62,64 and 65 can save.

Although Fig. 4 has described single fan 34 and single fan electromotor 36, these parts can be represented a plurality of fans in the condenser 14.Above the motor driver 38 of Tao Luning can be electrically coupled to controller 40.After controller 40 had confirmed based on the capacity of compressor assembly 26 that the fan operation that should use is provided with, controller 40 can be through the operation of motor driver 38 adjustment fans 34.For example, controller 40 can provide an input signal to motor driver 38, so that 34 operations of one or more fan.Controller 40 also can provide an input signal to motor driver 38, to adjust the speed of one or more fan electromotors 36.

For operation with closed ring, one or more sensors 66 can be attached to fan electromotor 36, to detect the operational factor of fan 34.For example, sensor 66 can be measured the rotary speed of fan electromotor 36.Whether controller 40 can compare detected rotary speed and the speed that provides setting subsequently, move by indication, and as required input order signal is adjusted to confirm fan 34.For example, if the speed of a fan electromotor 36 is lower than requirement, gas flow controller 40 can improve the speed of other fan electromotors, thereby to condenser coil 32 air-flow of expectation is provided.Yet in other embodiments, sensor 66 can save.
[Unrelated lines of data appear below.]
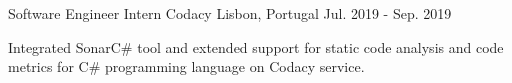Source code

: \begin{cventries}
  \cventry
    {Software Engineer Intern} %
    {Codacy} %
    {Lisbon, Portugal} %
    {Jul. 2019 - Sep. 2019} %
    {
      \begin{cvitems} %
        \item {Integrated SonarC\# tool and extended support for static code analysis and code metrics for C\# programming language on Codacy service.}
      \end{cvitems}
    }

\end{cventries}
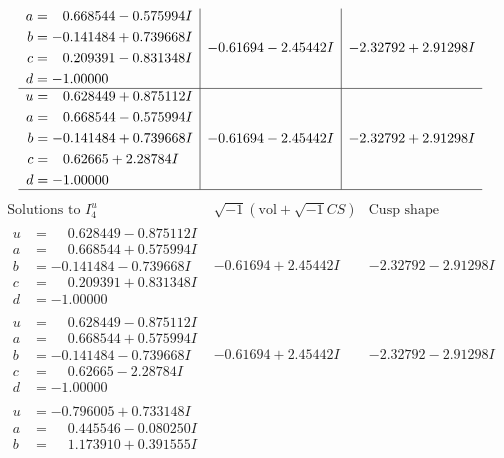 \documentclass[1p]{elsarticle_modified}
\theoremstyle{definition}
\newcommand{\I}{\sqrt{-1}}
\begin{document}
$$\begin{array}{c|c|c}
\begin{aligned}
a &= \phantom{-}0.668544 - 0.575994 I \\
b &= -0.141484 + 0.739668 I \\
c &= \phantom{-}0.209391 - 0.831348 I \\
d &= -1.00000\phantom{ +0.000000I}\end{aligned}
 & -0.61694 - 2.45442 I & -2.32792 + 2.91298 I \\ \hline\begin{aligned}
u &= \phantom{-}0.628449 + 0.875112 I \\
a &= \phantom{-}0.668544 - 0.575994 I \\
b &= -0.141484 + 0.739668 I \\
c &= \phantom{-}0.62665 + 2.28784 I \\
d &= -1.00000\phantom{ +0.000000I}\end{aligned}
 & -0.61694 - 2.45442 I & -2.32792 + 2.91298 I\\
 \hline 
 \end{array}$$\newpage$$\begin{array}{c|c|c}  
\text{Solutions to }I^u_{4}& \I (\text{vol} + \sqrt{-1}CS) & \text{Cusp shape}\\
 \hline 
\begin{aligned}
u &= \phantom{-}0.628449 - 0.875112 I \\
a &= \phantom{-}0.668544 + 0.575994 I \\
b &= -0.141484 - 0.739668 I \\
c &= \phantom{-}0.209391 + 0.831348 I \\
d &= -1.00000\phantom{ +0.000000I}\end{aligned}
 & -0.61694 + 2.45442 I & -2.32792 - 2.91298 I \\ \hline\begin{aligned}
u &= \phantom{-}0.628449 - 0.875112 I \\
a &= \phantom{-}0.668544 + 0.575994 I \\
b &= -0.141484 - 0.739668 I \\
c &= \phantom{-}0.62665 - 2.28784 I \\
d &= -1.00000\phantom{ +0.000000I}\end{aligned}
 & -0.61694 + 2.45442 I & -2.32792 - 2.91298 I \\ \hline\begin{aligned}
u &= -0.796005 + 0.733148 I \\
a &= \phantom{-}0.445546 - 0.080250 I \\
b &= \phantom{-}1.173910 + 0.391555 I \\

\end{aligned}
\end{array}$$
\end{document}
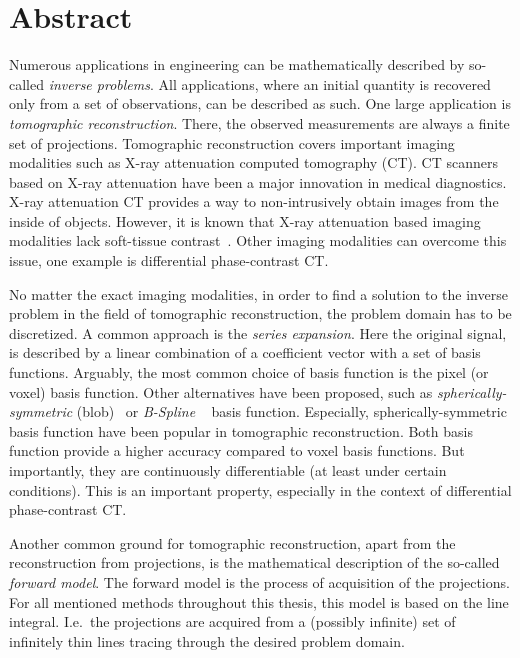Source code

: \chapter*{Abstract}

\noindent%
Numerous applications in engineering can be mathematically described by so-called \textit{inverse
	problems}. All applications, where an initial quantity is recovered only from a set of observations,
can be described as such. One large application is \textit{tomographic reconstruction}. There, the
observed measurements are always a finite set of projections. Tomographic reconstruction covers
important imaging modalities such as X-ray attenuation computed tomography (CT). CT scanners based
on X-ray attenuation have been a major innovation in medical diagnostics. X-ray attenuation CT
provides a way to non-intrusively obtain images from the inside of objects. However, it is known
that X-ray attenuation based imaging modalities lack soft-tissue
contrast~\cite{pfeiffer_phase_2006}. Other imaging modalities can overcome this issue, one example
is differential phase-contrast CT\@.

No matter the exact imaging modalities, in order to find a solution to the inverse problem in the
field of tomographic reconstruction, the problem domain has to be discretized. A common approach is
the \textit{series expansion}. Here the original signal, is described by a linear combination of a
coefficient vector with a set of basis functions. Arguably, the most common choice of basis function
is the pixel (or voxel) basis function. Other alternatives have been proposed, such as
\textit{spherically-symmetric} (blob)~\cite{lewitt_multidimensional_1990} or \textit{B-Spline}
~\cite{unser_fast_1991} basis function. Especially, spherically-symmetric basis function have been
popular in tomographic reconstruction. Both basis function provide a higher accuracy compared to
voxel basis functions. But importantly, they are continuously differentiable (at least under certain
conditions). This is an important property, especially in the context of differential phase-contrast
CT\@.

Another common ground for tomographic reconstruction, apart from the reconstruction from
projections, is the mathematical description of the so-called \textit{forward model}. The forward
model is the process of acquisition of the projections. For all mentioned methods throughout this
thesis, this model is based on the line integral. I.e.\ the projections are acquired from a
(possibly infinite) set of infinitely thin lines tracing through the desired problem domain.

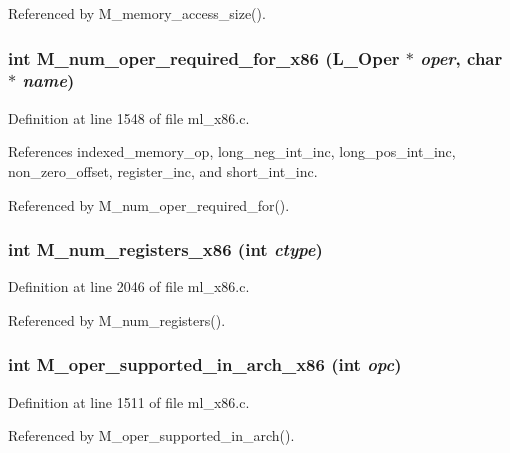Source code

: Referenced by M\_\-memory\_\-access\_\-size().
\subsubsection{\setlength{\rightskip}{0pt plus 5cm}int M\_\-num\_\-oper\_\-required\_\-for\_\-x86 (L\_\-Oper $\ast$ {\em oper}, char $\ast$ {\em name})}\label{ml__x86_8c_750d107a95607390f070d2ad36039bb1}




Definition at line 1548 of file ml\_\-x86.c.

References indexed\_\-memory\_\-op, long\_\-neg\_\-int\_\-inc, long\_\-pos\_\-int\_\-inc, non\_\-zero\_\-offset, register\_\-inc, and short\_\-int\_\-inc.

Referenced by M\_\-num\_\-oper\_\-required\_\-for().
\subsubsection{\setlength{\rightskip}{0pt plus 5cm}int M\_\-num\_\-registers\_\-x86 (int {\em ctype})}\label{ml__x86_8c_87cb8eb46758138b05912f0a8cf8d671}




Definition at line 2046 of file ml\_\-x86.c.

Referenced by M\_\-num\_\-registers().
\subsubsection{\setlength{\rightskip}{0pt plus 5cm}int M\_\-oper\_\-supported\_\-in\_\-arch\_\-x86 (int {\em opc})}\label{ml__x86_8c_4fdc9b50549bb601d2ba3e96a20cdc6a}




Definition at line 1511 of file ml\_\-x86.c.

Referenced by M\_\-oper\_\-supported\_\-in\_\-arch().
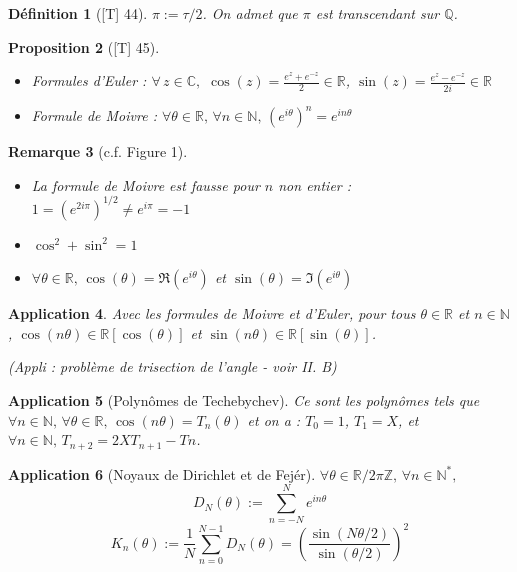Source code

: \documentclass[10pt, a4paper, parskip=full, twoside, twocolumn]{report}
\newtheorem{definition}{Définition}
\newtheorem{proposition}[definition]{Proposition}
\newtheorem{remark}[definition]{Remarque}
\newtheorem{application}[definition]{Application}
\newcommand{\IN}{\mathbb{N}}
\newcommand{\IZ}{\mathbb{Z}}
\newcommand{\IQ}{\mathbb{Q}}
\newcommand{\IC}{\mathbb{C}}
\newcommand{\IR}{\mathbb{R}}
\begin{document}
\begin{definition}[\textnormal{[T] 44}]
	$\pi := \tau/2$. On admet que $\pi$ est transcendant sur $\IQ$.
\end{definition}

\begin{proposition}[\textnormal{[T] 45}]
	\begin{itemize}
		\item Formules d'Euler : $\forall\,z\in\IC,$ $\cos(z)=\frac{e^z +e^{-z}}{2}\in\IR$, $\sin(z)=\frac{e^z -e^{-z}}{2i}\in\IR$
		\item Formule de Moivre : $\forall \theta \in\IR,\,\forall n\in\IN,\, \left(e^{i\theta}\right)^n = e^{in\theta}$
	\end{itemize}
\end{proposition}

\begin{remark}[c.f. Figure 1]
	\begin{itemize}
		\item[$\vartriangleright$] La formule de Moivre est fausse pour $n$ non entier : 
	$1 = \left(e^{2i\pi}\right)^{1/2} \neq e^{i\pi} = -1$
		\item[$\vartriangleright$] $\cos^2 + \sin^2 = 1$
		\item[$\vartriangleright$] $\forall \theta\in\IR,\,\cos(\theta) = \Re(e^{i\theta})$ et $\sin(\theta) = \Im(e^{i\theta})$
	\end{itemize}
\end{remark}

\begin{application}
	Avec les formules de Moivre et d'Euler, pour tous $\theta\in\IR$ et $n\in\IN$, $\cos(n\theta)\in \IR[\cos(\theta)]$ et $\sin(n\theta)\in\IR[\sin(\theta)]$.

	(Appli : problème de trisection de l'angle - voir II. B)
\end{application}

\begin{application}[Polynômes de Techebychev]
	Ce sont les polynômes tels que $\forall n\in\IN,\, \forall\theta\in\IR,\, \cos(n\theta) = T_n(\theta)$
	et on a : $T_0 = 1$, $T_1 = X$, et $\forall n\in\IN,\, T_{n+2}=2XT_{n+1} - Tn$.
\end{application}

\begin{application}[Noyaux de Dirichlet et de Fejér]
	$\forall \theta \in\IR/2\pi\IZ,\, \forall n\in\IN^*,$
	$$D_N(\theta) := \sum_{n=-N}^{N} e^{in\theta}$$
	$$K_n(\theta) := \frac{1}{N}\sum_{n=0}^{N-1} D_N(\theta) = \left(\frac{\sin(N\theta/2)}{\sin(\theta/2)}\right)^2$$
\end{application}
\end{document}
Fig. 5 is the exemplary relation figure of the percentage of refrigerator efficient and maximum fan speed.Curve 68 is illustrated in fan speed scope percentage interior and best refrigerator efficient under constant compression machine capacity.

Independent curve

70,72 and 74 is represented the data under 60 (16 ℃), 80 (27 ℃) and 100 (38 ℃) environment temperatures respectively.These

curve

70,72 and 74 summits separately show the point that refrigerator efficient is maximum.In this embodiment, all three curves show that all maximum refrigerator efficient occurs under the identical fan speed, and irrelevant with environment temperature.Therefore, for specific compressor system capacity, environment temperature can not influence the fan speed that obtains best refrigerator efficient in fact.Therefore, environment temperature is except being used to detect high pressure conditions, the factor (perhaps not being key factor) that is used to adjust the condenser fan operation that environment temperature can not adopted by controller 40.

Fig. 6 shows the graphical representation of exemplary that power that fan electromotor 36 and compressor electric motor 46 consume changes along with the percentage of maximum

fan speed.Curve

76,78 and 80 is based on the data that produce under the constant compression machine capacity.The power that curve 76 shows fan electromotor 36 consumption changes along with the percentage of maximal rate.Proved that like curve 76 fan electromotor 36 rotations are fast more, the power of its consumption is many more.In addition, this relation is not linear usually.In other words, the raising of fan speed can cause out-of-proportion increase of the power that fan 34 and its driver consumed.The power that curve 78 expression compressor electric motors 46 consume changes along with fan speed.Curve 78 illustrates: along with fan speed improves, the power that compressor electric motor 46 consumes reduces.The minimizing of this power consumption can be because the heat transfer rate that condenser coil 32 places increase causes the result of lower compressor pressure head (compressor head).Lower compressor pressure head means that compressor consumes less power and comes compressed refrigerant.The general power of curve 80 expression compressor electric motors 46 and fan electromotor 36 the two consumption changes along with fan speed.Like what can find out from curve 80, exist a bit, the power consumption total at this some place is minimum.This is corresponding to the fan speed of the best refrigerator efficient shown in Fig. 5.The fan speed that obtains maximum freezing engine efficiency can change according to compressor capacity and refrigerant system configuration.Therefore, for given compressor capacity, different refrigeration systems can have different best refrigerator efficient points.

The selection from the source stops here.